Dataset entries:
━━━━━━━━
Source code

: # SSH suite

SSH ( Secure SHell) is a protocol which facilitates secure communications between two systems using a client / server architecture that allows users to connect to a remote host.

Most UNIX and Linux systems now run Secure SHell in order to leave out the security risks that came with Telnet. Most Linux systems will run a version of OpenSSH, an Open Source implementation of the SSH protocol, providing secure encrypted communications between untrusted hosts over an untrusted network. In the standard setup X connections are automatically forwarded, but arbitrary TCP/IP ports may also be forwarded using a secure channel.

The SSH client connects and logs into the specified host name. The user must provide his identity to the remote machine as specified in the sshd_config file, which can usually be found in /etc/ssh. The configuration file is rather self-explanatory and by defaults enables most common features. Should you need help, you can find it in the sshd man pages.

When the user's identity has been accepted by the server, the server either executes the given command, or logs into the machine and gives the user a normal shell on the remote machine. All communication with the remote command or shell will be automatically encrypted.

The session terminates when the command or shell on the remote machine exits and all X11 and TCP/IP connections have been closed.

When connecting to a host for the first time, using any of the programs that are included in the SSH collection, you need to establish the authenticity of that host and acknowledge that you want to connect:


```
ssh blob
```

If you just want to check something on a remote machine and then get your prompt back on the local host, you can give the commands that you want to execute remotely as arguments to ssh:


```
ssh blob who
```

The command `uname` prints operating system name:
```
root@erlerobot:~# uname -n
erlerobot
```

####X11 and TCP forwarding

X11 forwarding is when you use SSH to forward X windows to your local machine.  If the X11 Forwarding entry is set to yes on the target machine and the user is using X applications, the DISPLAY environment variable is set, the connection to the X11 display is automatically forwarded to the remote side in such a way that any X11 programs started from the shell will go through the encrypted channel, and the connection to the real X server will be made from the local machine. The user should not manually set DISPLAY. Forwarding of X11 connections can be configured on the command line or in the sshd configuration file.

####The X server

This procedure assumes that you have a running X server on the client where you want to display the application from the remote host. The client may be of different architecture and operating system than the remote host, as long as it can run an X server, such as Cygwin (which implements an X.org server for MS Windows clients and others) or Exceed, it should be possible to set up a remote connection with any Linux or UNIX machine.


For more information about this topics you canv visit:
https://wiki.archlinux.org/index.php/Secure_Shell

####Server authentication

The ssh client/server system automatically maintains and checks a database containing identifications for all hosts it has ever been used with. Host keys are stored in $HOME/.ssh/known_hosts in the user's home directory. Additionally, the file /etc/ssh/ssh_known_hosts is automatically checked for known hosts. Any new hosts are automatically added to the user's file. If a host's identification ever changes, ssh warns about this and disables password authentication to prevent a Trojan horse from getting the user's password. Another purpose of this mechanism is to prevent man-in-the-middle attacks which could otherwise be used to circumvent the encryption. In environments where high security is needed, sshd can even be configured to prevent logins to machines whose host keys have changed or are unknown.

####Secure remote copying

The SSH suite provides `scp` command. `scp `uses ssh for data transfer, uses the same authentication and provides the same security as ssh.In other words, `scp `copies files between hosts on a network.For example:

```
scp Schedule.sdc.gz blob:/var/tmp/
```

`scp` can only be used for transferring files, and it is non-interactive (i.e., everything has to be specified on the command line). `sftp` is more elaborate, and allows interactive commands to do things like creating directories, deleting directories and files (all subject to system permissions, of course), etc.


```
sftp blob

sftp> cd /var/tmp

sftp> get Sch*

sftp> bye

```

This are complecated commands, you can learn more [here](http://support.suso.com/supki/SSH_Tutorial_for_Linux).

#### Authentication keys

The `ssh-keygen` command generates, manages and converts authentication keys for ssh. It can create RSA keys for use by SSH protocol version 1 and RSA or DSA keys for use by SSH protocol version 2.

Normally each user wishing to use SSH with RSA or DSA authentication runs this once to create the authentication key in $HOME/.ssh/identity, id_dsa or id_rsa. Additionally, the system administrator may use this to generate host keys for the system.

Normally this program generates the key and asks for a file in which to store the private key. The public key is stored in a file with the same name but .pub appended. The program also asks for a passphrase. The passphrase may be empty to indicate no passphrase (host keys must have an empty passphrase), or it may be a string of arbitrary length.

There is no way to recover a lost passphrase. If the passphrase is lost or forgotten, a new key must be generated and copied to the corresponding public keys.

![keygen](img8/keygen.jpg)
━━━━━━━━
The task: Using the material above, quote the first line and each line after it, stopping at and including the line that holds "SSH ( Secure".

Solution for this task:
Source code

: # SSH suite

SSH ( Secure SHell) is a protocol which facilitates secure communications between two systems using a client / server architecture that allows users to connect to a remote host.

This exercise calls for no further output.